Restart of the program in 2015
In May 2015, USA Team Handball officially decided to start an international beach handball program under the direction of former Olympic USA Team Handball player and coach Dennis Burkholtz. On the day the program was announced, former USA National Team player for indoor handball Mike Hinson, approached Dennis about starting a program and coaching a team based out of Southern California. Coach Hinson, having played beach handball for 14 years, knew about beach handball and believed the United States could put together a team that could compete at the highest level pretty quickly. In September 2015, USA Team Handball announced Mike Hinson as the head coach of the USA Men Beach Handball Team. Based out of Hermosa Beach California, Coach Hinson began recruiting athletes from all different athletic backgrounds. He brought in a former 2012 Olympic goalie from USA Water Polo, a Dodgeball World Champion, several current and former USA Team Handball players, a former Division 1 Quarterback, a former division 1 Basketball Center and a current collegiate Lacrosse player, among others.

In March 2016 the USA Men went down to Venezuela in their first ever competition in the new formation. The top two teams from the tournament would advance to the World Championships. The tournament featured several high level programs with experienced players. Starting the tournament off 1-3 they were in a must win against Ecuador to advance to the medal round. This is where the US team was truly born. The defense held Ecuador scoreless for the first 6 minutes of the match and defeated them in two sets. Next they faced the undefeated #1 seed and host country Venezuela who was ranked #7 in the world in the semi-finals. Splitting the sets 1-1, the US won on the last shot in shootout to advance to the gold medal game. Facing defending Pan American Championship Silver medalists Uruguay they once again split sets 1-1 and again won on the last shot in shootout to claim the Gold Medal.

By winning the Pan American Championships, the USA men team qualified into the 12 team field of the World Championships in Budapest, Hungary.
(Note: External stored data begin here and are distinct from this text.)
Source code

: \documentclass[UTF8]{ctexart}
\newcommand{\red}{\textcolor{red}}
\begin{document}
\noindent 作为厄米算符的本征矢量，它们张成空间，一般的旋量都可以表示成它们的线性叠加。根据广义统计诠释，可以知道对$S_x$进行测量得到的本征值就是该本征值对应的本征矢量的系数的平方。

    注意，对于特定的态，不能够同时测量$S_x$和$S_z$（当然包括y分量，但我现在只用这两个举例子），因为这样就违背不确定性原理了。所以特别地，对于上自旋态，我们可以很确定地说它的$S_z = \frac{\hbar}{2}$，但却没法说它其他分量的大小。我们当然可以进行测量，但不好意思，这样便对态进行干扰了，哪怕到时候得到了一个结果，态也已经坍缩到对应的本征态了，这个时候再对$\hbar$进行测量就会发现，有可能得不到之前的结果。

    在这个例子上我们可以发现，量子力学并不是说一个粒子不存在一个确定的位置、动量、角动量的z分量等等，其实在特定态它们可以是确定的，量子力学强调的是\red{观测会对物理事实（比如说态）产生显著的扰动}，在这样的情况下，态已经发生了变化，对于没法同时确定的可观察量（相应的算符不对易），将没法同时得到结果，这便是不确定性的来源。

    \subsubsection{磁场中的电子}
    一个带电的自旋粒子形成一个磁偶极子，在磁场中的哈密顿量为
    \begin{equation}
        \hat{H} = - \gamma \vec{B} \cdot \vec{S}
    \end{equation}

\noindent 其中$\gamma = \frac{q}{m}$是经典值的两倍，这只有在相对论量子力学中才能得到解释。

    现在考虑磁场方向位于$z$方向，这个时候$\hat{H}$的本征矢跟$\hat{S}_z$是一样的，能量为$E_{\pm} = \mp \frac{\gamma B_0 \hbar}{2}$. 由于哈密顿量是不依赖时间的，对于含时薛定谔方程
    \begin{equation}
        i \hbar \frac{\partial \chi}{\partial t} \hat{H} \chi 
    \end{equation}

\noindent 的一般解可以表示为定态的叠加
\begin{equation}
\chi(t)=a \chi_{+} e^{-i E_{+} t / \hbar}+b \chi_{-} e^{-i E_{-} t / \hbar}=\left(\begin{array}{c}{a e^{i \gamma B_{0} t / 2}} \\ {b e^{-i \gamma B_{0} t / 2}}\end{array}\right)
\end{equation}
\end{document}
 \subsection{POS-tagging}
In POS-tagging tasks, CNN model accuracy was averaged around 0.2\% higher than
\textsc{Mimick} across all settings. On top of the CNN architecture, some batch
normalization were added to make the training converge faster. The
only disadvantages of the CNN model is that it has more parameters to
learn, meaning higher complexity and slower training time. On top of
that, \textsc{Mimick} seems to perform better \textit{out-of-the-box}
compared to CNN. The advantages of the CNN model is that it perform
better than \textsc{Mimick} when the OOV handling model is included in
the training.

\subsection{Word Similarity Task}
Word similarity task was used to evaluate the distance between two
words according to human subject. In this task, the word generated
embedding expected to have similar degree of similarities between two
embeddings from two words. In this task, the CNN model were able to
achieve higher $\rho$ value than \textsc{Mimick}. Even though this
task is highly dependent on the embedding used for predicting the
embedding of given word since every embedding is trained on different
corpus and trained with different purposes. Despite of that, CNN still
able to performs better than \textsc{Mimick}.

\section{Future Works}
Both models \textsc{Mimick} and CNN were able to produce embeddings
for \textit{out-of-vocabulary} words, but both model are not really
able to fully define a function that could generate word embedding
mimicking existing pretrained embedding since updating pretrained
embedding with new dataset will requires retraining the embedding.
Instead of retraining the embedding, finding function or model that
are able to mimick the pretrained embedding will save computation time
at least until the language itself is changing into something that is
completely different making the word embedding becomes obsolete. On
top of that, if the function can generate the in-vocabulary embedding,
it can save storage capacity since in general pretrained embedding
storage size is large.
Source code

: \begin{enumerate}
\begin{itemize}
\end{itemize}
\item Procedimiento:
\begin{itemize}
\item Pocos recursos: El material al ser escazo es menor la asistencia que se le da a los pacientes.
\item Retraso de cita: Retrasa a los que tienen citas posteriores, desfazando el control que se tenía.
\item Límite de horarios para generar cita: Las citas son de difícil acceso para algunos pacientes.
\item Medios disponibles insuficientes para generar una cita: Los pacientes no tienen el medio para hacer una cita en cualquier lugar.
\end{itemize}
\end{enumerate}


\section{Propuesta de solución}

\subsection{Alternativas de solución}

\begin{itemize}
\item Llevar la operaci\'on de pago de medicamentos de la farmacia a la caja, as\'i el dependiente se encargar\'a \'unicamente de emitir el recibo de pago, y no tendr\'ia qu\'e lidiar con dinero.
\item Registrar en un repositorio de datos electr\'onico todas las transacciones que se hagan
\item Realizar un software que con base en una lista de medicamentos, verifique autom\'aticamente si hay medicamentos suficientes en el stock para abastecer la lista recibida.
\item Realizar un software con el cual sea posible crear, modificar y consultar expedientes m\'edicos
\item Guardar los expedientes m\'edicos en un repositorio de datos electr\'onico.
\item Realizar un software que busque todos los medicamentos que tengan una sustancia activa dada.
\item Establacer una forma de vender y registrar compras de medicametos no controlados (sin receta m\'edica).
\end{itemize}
Being their first World Championships the international expectations were not high for any success. In the first game of the tournament, the USA Team shocked the international handball world by defeating the #5 team in the world, Ukraine in straight sets. Needing one more win in the next 4 games to qualify into the top 6, USA fell just short against defending World Champion Brazil, lost a close game against defending bronze medalist Qatar, then lost 2 extremely tight shootouts against Egypt and Bahrain. Finishing out of the medal rounds, USA then lost a close shootout to Oman and finished the tournament with an emotional win against Australia in the rain.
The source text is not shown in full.